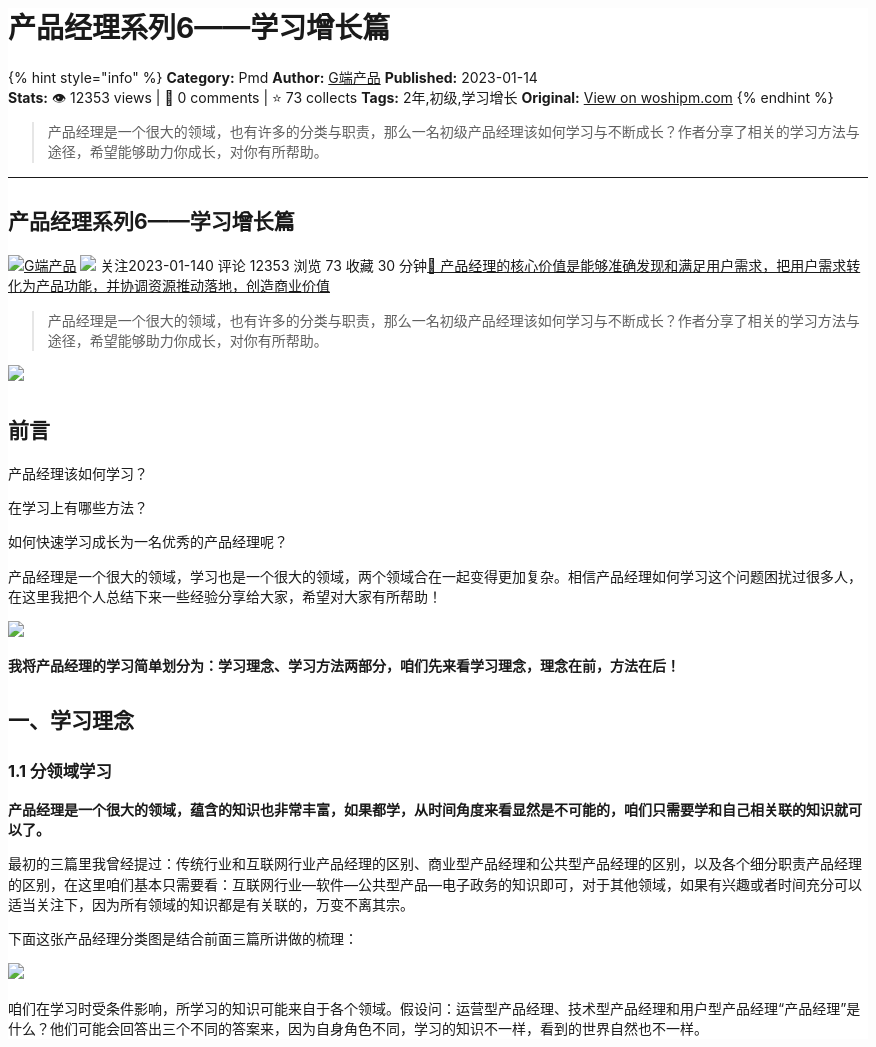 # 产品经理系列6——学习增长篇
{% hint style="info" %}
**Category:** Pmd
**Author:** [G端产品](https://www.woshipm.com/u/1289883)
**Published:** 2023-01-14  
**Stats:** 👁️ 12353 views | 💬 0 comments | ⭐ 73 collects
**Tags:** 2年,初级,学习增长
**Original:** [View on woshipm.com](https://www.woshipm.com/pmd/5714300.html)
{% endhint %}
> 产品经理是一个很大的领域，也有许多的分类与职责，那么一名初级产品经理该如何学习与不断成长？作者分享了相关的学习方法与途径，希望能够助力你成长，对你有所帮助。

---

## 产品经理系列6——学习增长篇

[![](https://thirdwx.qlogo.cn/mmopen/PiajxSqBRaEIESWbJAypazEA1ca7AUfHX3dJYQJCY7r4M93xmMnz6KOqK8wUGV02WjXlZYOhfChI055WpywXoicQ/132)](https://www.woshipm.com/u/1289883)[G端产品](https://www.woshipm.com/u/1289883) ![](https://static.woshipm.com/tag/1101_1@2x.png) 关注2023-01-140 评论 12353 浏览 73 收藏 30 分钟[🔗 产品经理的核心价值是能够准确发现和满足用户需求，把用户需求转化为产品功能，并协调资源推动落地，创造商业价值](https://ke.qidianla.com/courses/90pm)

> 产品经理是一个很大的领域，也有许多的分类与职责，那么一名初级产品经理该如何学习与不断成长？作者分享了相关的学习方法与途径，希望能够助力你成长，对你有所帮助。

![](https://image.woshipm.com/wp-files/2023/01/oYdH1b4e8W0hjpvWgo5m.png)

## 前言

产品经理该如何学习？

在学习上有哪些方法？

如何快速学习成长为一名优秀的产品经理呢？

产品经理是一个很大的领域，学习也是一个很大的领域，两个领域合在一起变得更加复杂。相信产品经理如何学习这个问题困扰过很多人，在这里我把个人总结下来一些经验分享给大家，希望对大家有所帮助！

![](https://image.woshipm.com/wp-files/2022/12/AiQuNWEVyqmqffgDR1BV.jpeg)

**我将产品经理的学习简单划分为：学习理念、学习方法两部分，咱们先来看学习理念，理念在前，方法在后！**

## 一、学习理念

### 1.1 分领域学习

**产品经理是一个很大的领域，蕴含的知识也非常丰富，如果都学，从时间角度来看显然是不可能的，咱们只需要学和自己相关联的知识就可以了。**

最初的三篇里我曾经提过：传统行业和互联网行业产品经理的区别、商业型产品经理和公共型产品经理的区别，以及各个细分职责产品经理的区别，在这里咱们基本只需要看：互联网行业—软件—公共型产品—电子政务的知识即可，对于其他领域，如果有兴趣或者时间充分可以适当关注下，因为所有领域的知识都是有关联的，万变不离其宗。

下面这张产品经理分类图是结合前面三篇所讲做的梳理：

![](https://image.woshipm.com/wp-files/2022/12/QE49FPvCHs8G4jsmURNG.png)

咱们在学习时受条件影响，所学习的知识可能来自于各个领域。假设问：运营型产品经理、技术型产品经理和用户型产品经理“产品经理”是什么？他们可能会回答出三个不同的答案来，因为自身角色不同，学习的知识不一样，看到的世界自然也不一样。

================

Copy out, from the records above, every line that holds the string "G端产品".

**Author:** [G端产品](https://www.woshipm.com/u/1289883)
[![](https://thirdwx.qlogo.cn/mmopen/PiajxSqBRaEIESWbJAypazEA1ca7AUfHX3dJYQJCY7r4M93xmMnz6KOqK8wUGV02WjXlZYOhfChI055WpywXoicQ/132)](https://www.woshipm.com/u/1289883)[G端产品](https://www.woshipm.com/u/1289883) ![](https://static.woshipm.com/tag/1101_1@2x.png) 关注2023-01-140 评论 12353 浏览 73 收藏 30 分钟[🔗 产品经理的核心价值是能够准确发现和满足用户需求，把用户需求转化为产品功能，并协调资源推动落地，创造商业价值](https://ke.qidianla.com/courses/90pm)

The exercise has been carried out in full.